African swine fever virus pCP312R interacts with host RPS27A to shut off host protein translation and promotes viral replication.

Abstract

African swine fever virus (ASFV) severely threatens the global economy and food security. ASFV encodes >150 genes, but the functions of most of them have yet to be characterized in detail. Here we explored the function of the ASFV CP312R gene and found that CP312R plays an essential role in ASFV replication. Knockout of the CP312R gene terminated viral replication and CP312R knockdown substantially suppressed ASFV infection in vitro. Furthermore, we resolved the crystal structure of pCP312R to 2.3 Å resolution and found that pCP312R has the potential to bind nucleic acids. LC-MS analysis and co-immunoprecipitation assay revealed that pCP312R interacts with RPS27A, a component of the 40S ribosomal subunit. Confocal microscopy showed the interaction between pCP312R and RPS27A leaded to a modification in the subcellular localization of this host protein, which suppresses host protein translation.

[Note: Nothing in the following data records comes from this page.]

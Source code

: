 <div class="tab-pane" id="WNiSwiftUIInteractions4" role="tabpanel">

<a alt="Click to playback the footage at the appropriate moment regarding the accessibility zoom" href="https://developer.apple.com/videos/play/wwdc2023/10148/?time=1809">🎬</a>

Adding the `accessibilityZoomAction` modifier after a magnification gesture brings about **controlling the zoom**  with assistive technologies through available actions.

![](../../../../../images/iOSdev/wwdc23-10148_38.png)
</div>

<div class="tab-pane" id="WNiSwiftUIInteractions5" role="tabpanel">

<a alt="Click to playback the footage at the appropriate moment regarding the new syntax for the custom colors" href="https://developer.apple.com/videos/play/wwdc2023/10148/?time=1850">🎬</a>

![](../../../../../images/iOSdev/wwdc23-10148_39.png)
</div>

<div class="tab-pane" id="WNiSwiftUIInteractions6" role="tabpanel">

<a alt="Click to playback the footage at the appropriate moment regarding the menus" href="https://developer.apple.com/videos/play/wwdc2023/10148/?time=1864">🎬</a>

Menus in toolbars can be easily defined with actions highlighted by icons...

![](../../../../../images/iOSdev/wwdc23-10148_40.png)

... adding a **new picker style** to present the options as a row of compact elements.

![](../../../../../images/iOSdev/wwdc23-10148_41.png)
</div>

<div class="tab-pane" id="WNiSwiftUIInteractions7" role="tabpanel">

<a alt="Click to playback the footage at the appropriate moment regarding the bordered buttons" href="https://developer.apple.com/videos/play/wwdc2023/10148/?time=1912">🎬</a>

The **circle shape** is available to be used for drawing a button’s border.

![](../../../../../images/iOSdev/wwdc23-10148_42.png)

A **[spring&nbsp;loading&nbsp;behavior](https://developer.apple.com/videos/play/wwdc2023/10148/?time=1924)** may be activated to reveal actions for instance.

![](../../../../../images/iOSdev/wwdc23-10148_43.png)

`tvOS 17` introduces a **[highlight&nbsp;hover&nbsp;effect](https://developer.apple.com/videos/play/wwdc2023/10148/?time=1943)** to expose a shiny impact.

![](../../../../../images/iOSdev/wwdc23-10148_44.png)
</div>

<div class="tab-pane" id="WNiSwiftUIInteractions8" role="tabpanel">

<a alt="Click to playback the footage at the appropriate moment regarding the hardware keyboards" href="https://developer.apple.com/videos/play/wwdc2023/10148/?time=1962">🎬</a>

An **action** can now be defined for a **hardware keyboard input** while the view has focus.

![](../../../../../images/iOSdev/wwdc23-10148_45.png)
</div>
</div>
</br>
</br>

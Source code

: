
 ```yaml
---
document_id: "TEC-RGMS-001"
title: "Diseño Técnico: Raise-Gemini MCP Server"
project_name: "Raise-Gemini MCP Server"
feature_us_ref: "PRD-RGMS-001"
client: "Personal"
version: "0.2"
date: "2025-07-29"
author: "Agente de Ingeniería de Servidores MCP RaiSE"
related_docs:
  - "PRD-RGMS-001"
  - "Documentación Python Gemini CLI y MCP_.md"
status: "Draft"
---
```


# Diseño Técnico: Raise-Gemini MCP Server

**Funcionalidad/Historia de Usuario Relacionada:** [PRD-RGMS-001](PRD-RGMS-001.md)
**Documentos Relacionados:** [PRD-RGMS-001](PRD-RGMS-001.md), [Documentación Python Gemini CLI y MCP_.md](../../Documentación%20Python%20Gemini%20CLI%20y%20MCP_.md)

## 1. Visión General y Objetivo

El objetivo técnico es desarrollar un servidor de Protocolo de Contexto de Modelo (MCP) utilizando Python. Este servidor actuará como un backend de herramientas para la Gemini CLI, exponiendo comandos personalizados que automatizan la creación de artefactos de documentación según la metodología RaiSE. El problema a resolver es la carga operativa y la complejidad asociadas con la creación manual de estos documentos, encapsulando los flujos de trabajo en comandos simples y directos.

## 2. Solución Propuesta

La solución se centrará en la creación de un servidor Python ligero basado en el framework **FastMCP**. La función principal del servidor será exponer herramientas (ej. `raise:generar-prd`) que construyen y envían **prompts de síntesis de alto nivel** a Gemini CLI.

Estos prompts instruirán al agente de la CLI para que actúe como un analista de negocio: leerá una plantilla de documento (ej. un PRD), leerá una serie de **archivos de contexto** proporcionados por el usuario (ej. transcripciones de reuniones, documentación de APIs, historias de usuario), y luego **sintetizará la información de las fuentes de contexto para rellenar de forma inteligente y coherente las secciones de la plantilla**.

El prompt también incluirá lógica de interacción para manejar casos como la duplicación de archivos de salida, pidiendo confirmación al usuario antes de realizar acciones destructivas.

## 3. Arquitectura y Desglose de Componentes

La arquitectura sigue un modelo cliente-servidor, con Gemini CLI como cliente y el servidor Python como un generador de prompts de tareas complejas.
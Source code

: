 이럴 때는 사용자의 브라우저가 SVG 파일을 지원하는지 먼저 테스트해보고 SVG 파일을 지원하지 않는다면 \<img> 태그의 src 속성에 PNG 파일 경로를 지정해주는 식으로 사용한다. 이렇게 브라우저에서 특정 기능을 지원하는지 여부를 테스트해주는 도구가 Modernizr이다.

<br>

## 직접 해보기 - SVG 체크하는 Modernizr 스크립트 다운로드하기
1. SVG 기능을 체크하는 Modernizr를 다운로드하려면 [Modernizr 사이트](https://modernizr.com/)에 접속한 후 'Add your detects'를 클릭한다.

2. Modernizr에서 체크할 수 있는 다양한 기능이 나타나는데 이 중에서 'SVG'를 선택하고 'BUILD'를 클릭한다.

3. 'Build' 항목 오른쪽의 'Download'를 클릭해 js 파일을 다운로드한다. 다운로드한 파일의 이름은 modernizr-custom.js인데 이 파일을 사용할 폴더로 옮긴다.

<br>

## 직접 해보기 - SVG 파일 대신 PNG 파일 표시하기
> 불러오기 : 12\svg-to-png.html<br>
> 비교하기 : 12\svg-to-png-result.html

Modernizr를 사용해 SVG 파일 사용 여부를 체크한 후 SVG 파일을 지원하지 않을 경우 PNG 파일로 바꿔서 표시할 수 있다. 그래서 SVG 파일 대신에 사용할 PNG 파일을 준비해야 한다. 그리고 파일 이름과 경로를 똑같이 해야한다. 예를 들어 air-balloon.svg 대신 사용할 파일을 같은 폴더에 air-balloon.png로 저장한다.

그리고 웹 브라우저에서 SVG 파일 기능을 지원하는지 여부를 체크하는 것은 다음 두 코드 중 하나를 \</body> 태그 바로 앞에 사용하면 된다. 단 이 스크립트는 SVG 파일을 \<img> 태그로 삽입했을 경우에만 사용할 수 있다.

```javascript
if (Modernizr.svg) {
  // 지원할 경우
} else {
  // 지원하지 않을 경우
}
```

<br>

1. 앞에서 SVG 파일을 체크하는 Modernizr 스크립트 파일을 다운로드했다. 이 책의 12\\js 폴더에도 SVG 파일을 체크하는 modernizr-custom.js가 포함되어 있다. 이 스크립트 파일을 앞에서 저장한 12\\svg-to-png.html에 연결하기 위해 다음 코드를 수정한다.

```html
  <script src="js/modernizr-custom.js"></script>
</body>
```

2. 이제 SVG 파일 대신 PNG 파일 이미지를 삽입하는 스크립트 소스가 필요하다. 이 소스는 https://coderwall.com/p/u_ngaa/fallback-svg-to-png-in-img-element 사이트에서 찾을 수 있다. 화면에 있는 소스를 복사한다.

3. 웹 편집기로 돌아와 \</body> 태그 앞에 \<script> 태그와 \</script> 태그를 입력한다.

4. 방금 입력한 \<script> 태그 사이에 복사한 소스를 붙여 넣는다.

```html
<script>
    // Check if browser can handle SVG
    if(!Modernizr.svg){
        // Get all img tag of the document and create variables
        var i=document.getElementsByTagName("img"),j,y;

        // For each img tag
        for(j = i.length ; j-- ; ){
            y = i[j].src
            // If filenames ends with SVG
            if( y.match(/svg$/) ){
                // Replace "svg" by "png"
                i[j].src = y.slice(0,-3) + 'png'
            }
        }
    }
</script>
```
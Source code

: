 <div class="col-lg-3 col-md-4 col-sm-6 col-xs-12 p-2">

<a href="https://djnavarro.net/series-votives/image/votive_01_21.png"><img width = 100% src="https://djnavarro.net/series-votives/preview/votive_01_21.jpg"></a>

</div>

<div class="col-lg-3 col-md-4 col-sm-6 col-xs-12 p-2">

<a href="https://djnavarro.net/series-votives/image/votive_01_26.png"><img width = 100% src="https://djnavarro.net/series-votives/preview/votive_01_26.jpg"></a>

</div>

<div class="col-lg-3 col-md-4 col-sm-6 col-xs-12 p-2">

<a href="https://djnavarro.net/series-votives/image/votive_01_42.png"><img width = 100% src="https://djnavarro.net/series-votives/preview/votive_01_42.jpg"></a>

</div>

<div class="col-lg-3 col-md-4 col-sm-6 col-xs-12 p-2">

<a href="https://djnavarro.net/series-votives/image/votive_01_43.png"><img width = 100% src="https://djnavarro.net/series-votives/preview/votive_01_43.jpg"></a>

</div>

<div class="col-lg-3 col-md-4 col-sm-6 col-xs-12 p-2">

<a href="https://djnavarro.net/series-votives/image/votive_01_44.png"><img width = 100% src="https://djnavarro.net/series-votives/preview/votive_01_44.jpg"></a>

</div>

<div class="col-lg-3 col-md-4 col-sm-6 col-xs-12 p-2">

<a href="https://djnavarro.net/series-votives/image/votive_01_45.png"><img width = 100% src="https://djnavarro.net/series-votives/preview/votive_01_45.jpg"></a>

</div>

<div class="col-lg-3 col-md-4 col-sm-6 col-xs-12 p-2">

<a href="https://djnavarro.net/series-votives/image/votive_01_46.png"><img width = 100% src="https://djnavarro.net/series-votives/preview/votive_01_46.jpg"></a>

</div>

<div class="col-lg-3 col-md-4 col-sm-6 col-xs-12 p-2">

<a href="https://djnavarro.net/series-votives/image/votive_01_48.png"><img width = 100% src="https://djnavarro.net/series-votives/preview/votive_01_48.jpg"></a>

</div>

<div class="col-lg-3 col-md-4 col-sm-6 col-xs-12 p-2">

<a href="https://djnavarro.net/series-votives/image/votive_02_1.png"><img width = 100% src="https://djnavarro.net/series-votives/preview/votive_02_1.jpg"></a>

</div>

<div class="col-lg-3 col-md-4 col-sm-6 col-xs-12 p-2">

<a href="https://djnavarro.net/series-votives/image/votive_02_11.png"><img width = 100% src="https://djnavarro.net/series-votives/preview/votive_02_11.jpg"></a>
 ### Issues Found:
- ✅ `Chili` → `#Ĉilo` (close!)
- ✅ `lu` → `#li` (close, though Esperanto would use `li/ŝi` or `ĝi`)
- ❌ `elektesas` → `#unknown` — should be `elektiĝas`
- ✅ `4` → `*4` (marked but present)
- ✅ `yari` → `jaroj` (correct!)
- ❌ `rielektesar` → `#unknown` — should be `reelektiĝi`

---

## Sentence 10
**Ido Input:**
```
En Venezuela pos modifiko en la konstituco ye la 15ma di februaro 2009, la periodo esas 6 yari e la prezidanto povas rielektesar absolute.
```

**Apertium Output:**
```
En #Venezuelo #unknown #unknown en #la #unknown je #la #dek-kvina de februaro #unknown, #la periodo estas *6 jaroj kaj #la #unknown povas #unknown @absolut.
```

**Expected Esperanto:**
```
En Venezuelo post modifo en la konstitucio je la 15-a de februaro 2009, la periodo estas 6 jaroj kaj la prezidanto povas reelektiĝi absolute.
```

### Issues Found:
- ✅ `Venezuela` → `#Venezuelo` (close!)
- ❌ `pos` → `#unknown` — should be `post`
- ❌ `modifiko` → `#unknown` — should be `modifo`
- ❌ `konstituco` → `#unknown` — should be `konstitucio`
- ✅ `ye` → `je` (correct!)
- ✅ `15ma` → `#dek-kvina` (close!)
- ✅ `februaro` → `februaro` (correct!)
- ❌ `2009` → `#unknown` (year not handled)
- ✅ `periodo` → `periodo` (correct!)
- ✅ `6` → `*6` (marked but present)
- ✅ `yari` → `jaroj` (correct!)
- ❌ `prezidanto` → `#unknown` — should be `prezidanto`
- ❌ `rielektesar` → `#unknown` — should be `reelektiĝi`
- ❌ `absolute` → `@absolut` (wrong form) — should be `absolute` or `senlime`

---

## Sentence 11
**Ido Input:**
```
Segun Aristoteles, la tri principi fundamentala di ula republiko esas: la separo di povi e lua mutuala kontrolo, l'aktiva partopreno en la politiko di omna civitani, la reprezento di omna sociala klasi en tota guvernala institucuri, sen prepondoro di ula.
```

Renilla-Glo luciferase assay and Ribopuromycylation analysis evidenced that knockout of RPS27A completely aborted the shutoff activity of pCP312R, and trans-complementation of RPS27A recovered pCP312R shutoff activity in RPS27A-knockout cells. Our findings shed light on the function of ASFV CP312R gene in virus infection, which triggers inhibition of host protein synthesis.